Gene notes that it's not clear whether Starbucks has a consistent policy about the use of bathrooms by people who haven't purchased anything. "The Starbucks official policy, whether it exists or not, is sort of immaterial to this conversation in a lot of ways," he says. "And it is because these questions become questions of discretion of individual people, that's where bias can creep in."
The closure and the training will affect more than 8,000 company-owned stores; licensed stores, such as those inside Target stores or other larger businesses, will get access to the training materials after it is over, Starbucks says.
The company continues:
"The curriculum will be developed with guidance from several national and local experts confronting racial bias, including Bryan Stevenson, founder and executive director of the Equal Justice Initiative; Sherrilyn Ifill, president and director-counsel of the NAACP Legal Defense and Education Fund; Heather McGhee, president of [liberal think tank] Demos; former U.S. Attorney General Eric Holder; and Jonathan Greenblatt, CEO of the Anti-Defamation League."

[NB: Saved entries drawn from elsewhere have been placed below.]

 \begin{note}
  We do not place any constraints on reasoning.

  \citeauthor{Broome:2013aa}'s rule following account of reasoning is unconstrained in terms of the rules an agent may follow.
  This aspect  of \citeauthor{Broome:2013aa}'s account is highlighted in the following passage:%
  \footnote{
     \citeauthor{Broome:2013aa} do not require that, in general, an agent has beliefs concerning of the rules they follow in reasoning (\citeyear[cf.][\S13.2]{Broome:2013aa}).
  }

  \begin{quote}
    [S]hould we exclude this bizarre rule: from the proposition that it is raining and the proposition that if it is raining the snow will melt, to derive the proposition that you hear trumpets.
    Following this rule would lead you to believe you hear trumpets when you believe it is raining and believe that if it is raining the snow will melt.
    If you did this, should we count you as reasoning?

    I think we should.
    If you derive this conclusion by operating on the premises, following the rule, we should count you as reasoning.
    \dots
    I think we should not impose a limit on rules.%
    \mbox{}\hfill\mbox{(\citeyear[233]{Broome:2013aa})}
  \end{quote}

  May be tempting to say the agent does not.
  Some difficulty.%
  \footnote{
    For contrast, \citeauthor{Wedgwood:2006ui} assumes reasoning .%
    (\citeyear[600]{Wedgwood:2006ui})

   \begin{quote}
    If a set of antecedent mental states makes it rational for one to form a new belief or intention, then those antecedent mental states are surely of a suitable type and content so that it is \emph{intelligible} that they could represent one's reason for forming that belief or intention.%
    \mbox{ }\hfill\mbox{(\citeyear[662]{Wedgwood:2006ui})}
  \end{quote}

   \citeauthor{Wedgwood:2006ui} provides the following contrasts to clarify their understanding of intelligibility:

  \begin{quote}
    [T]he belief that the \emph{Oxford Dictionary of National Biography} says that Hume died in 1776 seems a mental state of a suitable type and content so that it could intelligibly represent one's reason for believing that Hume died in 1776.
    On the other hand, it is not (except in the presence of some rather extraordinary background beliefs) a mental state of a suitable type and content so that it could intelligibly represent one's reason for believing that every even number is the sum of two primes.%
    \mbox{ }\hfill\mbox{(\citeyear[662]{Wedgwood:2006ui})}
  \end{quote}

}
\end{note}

Rosalind Brewer, the COO of Starbucks, spoke with NPR on Monday. She said watching the video of the arrest was painful.
"As an African-American executive myself with a 23-year-old African-American son, it was very difficult to watch. The police should not have been called in this situation. And this is a teachable moment for all of us. And we take full responsibility to make sure that our company remains great," she said. "Unconscious-bias training is critical and top of our list."
A few years ago, the comedian W. Kamau Bell, who is black, was talking to his wife, who is white, at the Elmwood Cafe in Oakland, Calif. An employee tried to get him to leave, saying she thought he was trying to sell something. Bell described the incident in a blog post and an episode of This American Life.

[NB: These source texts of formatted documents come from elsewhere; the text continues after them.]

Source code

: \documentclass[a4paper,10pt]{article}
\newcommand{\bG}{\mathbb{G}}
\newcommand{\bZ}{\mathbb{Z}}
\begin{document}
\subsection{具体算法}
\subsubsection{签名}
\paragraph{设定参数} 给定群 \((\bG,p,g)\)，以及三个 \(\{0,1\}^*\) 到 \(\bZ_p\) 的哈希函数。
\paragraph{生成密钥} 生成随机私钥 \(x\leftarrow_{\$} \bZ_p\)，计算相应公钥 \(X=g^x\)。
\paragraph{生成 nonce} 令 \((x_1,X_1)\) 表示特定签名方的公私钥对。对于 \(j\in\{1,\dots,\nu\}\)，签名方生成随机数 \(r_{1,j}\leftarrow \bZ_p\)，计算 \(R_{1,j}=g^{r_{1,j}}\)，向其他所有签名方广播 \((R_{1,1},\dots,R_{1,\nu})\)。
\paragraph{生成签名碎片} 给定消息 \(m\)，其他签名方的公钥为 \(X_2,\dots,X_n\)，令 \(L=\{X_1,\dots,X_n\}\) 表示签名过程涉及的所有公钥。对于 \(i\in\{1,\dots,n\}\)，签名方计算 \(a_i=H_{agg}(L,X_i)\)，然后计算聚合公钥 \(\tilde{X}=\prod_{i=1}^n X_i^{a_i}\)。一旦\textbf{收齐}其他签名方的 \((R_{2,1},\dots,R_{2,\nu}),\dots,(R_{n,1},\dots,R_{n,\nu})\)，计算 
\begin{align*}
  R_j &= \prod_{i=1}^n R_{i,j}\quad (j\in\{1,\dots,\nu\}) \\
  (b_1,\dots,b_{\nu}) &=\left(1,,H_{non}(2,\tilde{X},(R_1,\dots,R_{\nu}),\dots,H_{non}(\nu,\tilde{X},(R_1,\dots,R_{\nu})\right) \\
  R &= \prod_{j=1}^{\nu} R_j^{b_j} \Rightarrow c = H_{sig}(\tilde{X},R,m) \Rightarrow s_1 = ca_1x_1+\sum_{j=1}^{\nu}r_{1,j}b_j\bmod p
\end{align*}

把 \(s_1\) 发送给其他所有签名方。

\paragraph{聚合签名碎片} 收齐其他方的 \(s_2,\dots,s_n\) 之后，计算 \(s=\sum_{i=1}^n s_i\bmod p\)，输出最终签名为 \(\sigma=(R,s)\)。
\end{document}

In the aftermath of the Starbucks arrests, Bell emphasized that the situation in the coffee shop was not unique. "Every day black people find themselves in simple situations where suddenly out of nowhere, we are treated like criminals," he wrote in an essay published by CNN.
Bell urged Starbucks not to fire the employees in question but to focus on training — and carry that commitment forward, instead of returning to business as usual after the headlines die down. Bell wrote on CNN:
"This isn't just about a couple of rogue baristas ignoring the employee manual. I'm sure the Starbucks manual says, "DON'T BE RACIST/SEXIST/ABLEIST/TRANSPHOBIC/HOMOPHOBIC/JERKHOLE-IC!" all over it. It has to. Starbucks is a major corporation. But I'm guessing the manual doesn't tell its employees how not to be racist/sexist/ableist/transphobic/homophobic/jerkhole-ic. This is key. I remember how the owner of The Elmwood Cafe told me that he didn't train his employees to be racist. But he didn't have to train [them] to be racist for them to act in racist ways. You have to un-train people. Racism is baked into America's cake. It is the flour, the white, bleached flour.
"So if Starbucks wants to truly make a difference, then they need to not just commit to ending discrimination in their coffee shops, they need to commit to being advocates for ending discrimination in America. If they can get us all to pay five bucks for coffee, this should be no big deal."